*What is needed*. Every line of the data must be set down exactly as shown.
Provided data Block Start
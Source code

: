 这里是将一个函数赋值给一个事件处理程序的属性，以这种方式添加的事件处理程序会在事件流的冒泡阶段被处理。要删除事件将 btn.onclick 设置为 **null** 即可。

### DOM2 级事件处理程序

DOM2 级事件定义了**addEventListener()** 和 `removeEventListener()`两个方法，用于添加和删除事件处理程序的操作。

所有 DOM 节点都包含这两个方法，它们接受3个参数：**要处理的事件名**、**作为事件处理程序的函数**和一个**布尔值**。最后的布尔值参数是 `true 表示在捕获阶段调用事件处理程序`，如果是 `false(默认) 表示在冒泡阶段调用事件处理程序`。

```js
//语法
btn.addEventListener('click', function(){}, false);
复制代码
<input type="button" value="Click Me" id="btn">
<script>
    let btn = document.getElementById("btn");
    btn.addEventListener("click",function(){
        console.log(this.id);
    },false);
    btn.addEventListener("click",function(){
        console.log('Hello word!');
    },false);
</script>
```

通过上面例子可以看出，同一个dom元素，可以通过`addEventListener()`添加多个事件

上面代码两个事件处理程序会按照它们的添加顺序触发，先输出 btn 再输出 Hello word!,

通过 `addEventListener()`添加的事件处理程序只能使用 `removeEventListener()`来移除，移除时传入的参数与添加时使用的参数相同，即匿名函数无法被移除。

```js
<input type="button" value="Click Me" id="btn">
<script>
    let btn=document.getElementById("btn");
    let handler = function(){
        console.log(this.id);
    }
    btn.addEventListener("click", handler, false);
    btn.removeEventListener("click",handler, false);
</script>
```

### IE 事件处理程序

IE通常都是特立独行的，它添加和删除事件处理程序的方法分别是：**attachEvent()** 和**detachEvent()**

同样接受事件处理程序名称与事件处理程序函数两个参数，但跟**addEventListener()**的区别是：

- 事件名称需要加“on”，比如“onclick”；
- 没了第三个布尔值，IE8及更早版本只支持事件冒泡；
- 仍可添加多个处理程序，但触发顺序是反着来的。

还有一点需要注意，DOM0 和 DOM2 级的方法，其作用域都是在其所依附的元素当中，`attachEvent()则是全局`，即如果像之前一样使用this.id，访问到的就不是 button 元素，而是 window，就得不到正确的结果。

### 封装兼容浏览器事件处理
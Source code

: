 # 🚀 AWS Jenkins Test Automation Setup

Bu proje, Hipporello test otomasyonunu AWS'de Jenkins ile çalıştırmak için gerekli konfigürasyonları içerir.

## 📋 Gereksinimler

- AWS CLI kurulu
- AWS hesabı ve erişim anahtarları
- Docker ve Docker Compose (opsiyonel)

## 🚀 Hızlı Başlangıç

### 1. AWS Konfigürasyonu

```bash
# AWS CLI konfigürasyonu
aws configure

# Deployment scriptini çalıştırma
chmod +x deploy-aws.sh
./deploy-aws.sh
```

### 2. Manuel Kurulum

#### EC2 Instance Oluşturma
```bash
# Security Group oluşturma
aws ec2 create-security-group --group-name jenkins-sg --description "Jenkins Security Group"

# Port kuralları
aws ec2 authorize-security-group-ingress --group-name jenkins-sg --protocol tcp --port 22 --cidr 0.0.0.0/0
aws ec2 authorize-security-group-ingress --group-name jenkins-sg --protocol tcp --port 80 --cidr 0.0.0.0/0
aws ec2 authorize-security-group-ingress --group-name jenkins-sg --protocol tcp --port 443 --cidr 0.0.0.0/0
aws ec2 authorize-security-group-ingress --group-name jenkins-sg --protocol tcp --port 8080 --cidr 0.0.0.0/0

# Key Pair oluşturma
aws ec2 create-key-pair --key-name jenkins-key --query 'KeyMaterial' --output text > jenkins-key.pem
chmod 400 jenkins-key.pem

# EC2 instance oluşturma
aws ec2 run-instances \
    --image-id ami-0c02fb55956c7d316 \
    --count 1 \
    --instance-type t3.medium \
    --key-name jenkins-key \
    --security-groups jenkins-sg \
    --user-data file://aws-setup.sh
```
Provided data Block End
*Problem solution*.
Source code

: 这里是将一个函数赋值给一个事件处理程序的属性，以这种方式添加的事件处理程序会在事件流的冒泡阶段被处理。要删除事件将 btn.onclick 设置为 **null** 即可。

### DOM2 级事件处理程序

DOM2 级事件定义了**addEventListener()** 和 `removeEventListener()`两个方法，用于添加和删除事件处理程序的操作。

所有 DOM 节点都包含这两个方法，它们接受3个参数：**要处理的事件名**、**作为事件处理程序的函数**和一个**布尔值**。最后的布尔值参数是 `true 表示在捕获阶段调用事件处理程序`，如果是 `false(默认) 表示在冒泡阶段调用事件处理程序`。

```js
//语法
btn.addEventListener('click', function(){}, false);
复制代码
<input type="button" value="Click Me" id="btn">
<script>
    let btn = document.getElementById("btn");
    btn.addEventListener("click",function(){
        console.log(this.id);
    },false);
    btn.addEventListener("click",function(){
        console.log('Hello word!');
    },false);
</script>
```

通过上面例子可以看出，同一个dom元素，可以通过`addEventListener()`添加多个事件

上面代码两个事件处理程序会按照它们的添加顺序触发，先输出 btn 再输出 Hello word!,

通过 `addEventListener()`添加的事件处理程序只能使用 `removeEventListener()`来移除，移除时传入的参数与添加时使用的参数相同，即匿名函数无法被移除。

```js
<input type="button" value="Click Me" id="btn">
<script>
    let btn=document.getElementById("btn");
    let handler = function(){
        console.log(this.id);
    }
    btn.addEventListener("click", handler, false);
    btn.removeEventListener("click",handler, false);
</script>
```

### IE 事件处理程序

IE通常都是特立独行的，它添加和删除事件处理程序的方法分别是：**attachEvent()** 和**detachEvent()**

同样接受事件处理程序名称与事件处理程序函数两个参数，但跟**addEventListener()**的区别是：

- 事件名称需要加“on”，比如“onclick”；
- 没了第三个布尔值，IE8及更早版本只支持事件冒泡；
- 仍可添加多个处理程序，但触发顺序是反着来的。

还有一点需要注意，DOM0 和 DOM2 级的方法，其作用域都是在其所依附的元素当中，`attachEvent()则是全局`，即如果像之前一样使用this.id，访问到的就不是 button 元素，而是 window，就得不到正确的结果。

### 封装兼容浏览器事件处理
Source code

: # 🚀 AWS Jenkins Test Automation Setup

Bu proje, Hipporello test otomasyonunu AWS'de Jenkins ile çalıştırmak için gerekli konfigürasyonları içerir.

## 📋 Gereksinimler

- AWS CLI kurulu
- AWS hesabı ve erişim anahtarları
- Docker ve Docker Compose (opsiyonel)

## 🚀 Hızlı Başlangıç

### 1. AWS Konfigürasyonu

```bash
# AWS CLI konfigürasyonu
aws configure

# Deployment scriptini çalıştırma
chmod +x deploy-aws.sh
./deploy-aws.sh
```

### 2. Manuel Kurulum

#### EC2 Instance Oluşturma
```bash
# Security Group oluşturma
aws ec2 create-security-group --group-name jenkins-sg --description "Jenkins Security Group"

# Port kuralları
aws ec2 authorize-security-group-ingress --group-name jenkins-sg --protocol tcp --port 22 --cidr 0.0.0.0/0
aws ec2 authorize-security-group-ingress --group-name jenkins-sg --protocol tcp --port 80 --cidr 0.0.0.0/0
aws ec2 authorize-security-group-ingress --group-name jenkins-sg --protocol tcp --port 443 --cidr 0.0.0.0/0
aws ec2 authorize-security-group-ingress --group-name jenkins-sg --protocol tcp --port 8080 --cidr 0.0.0.0/0

# Key Pair oluşturma
aws ec2 create-key-pair --key-name jenkins-key --query 'KeyMaterial' --output text > jenkins-key.pem
chmod 400 jenkins-key.pem

# EC2 instance oluşturma
aws ec2 run-instances \
    --image-id ami-0c02fb55956c7d316 \
    --count 1 \
    --instance-type t3.medium \
    --key-name jenkins-key \
    --security-groups jenkins-sg \
    --user-data file://aws-setup.sh
```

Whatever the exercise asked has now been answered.